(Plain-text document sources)

+--

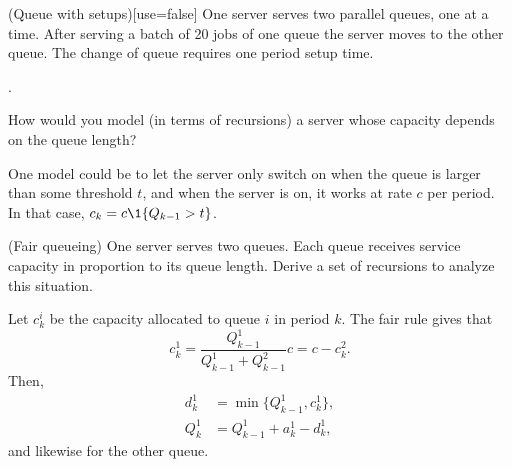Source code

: \begin{question}(Queue with setups)[use=false]
  One server serves two parallel queues, one at a time. After serving
  a batch of 20 jobs of one queue the server moves to the other
  queue. The change of queue requires one period setup time.
  \begin{solution}
    \tbd.
  \end{solution}
\end{question}


\begin{question}
  How would you model (in terms of recursions) a server whose capacity depends on the queue length? 
  \begin{solution}
    One model could be to let the server only switch on when the queue
    is larger than some threshold $t$, and when the server is on, it
    works at rate $c$ per period. In that case,
    $c_k = c\1{Q_{k-1} > t}$.
  \end{solution}
\end{question}

\begin{question}(Fair queueing) One server serves two queues. Each
  queue receives service capacity in proportion to its queue length. Derive a set of recursions to analyze this situation.
  \begin{solution}
    Let $c_k^i$ be the capacity allocated to queue $i$ in period $k$. The fair rule gives that 
    \begin{equation*}
      c_k^1 = \frac{Q_{k-1}^1}{Q_{k-1}^1 + Q_{k-1}^2} c = c - c_k^2. 
    \end{equation*}
Then, 
\begin{equation*}
  \begin{split}
      d_k^1 &= \min\{Q_{k-1}^1, c^1_k\}, \\
Q_k^1 &= Q_{k-1}^1+a_k^1  - d_k^1,
  \end{split}
\end{equation*}
and likewise for the other queue.
  \end{solution}
  \end{question}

+--

From the first line to the last, repeat the records exactly. Leave out the pictures.

[Result for this task]
Source code

: \begin{question}(Queue with setups)[use=false]
  One server serves two parallel queues, one at a time. After serving
  a batch of 20 jobs of one queue the server moves to the other
  queue. The change of queue requires one period setup time.
  \begin{solution}
    \tbd.
  \end{solution}
\end{question}


\begin{question}
  How would you model (in terms of recursions) a server whose capacity depends on the queue length? 
  \begin{solution}
    One model could be to let the server only switch on when the queue
    is larger than some threshold $t$, and when the server is on, it
    works at rate $c$ per period. In that case,
    $c_k = c\1{Q_{k-1} > t}$.
  \end{solution}
\end{question}

\begin{question}(Fair queueing) One server serves two queues. Each
  queue receives service capacity in proportion to its queue length. Derive a set of recursions to analyze this situation.
  \begin{solution}
    Let $c_k^i$ be the capacity allocated to queue $i$ in period $k$. The fair rule gives that 
    \begin{equation*}
      c_k^1 = \frac{Q_{k-1}^1}{Q_{k-1}^1 + Q_{k-1}^2} c = c - c_k^2. 
    \end{equation*}
Then, 
\begin{equation*}
  \begin{split}
      d_k^1 &= \min\{Q_{k-1}^1, c^1_k\}, \\
Q_k^1 &= Q_{k-1}^1+a_k^1  - d_k^1,
  \end{split}
\end{equation*}
and likewise for the other queue.
  \end{solution}
  \end{question}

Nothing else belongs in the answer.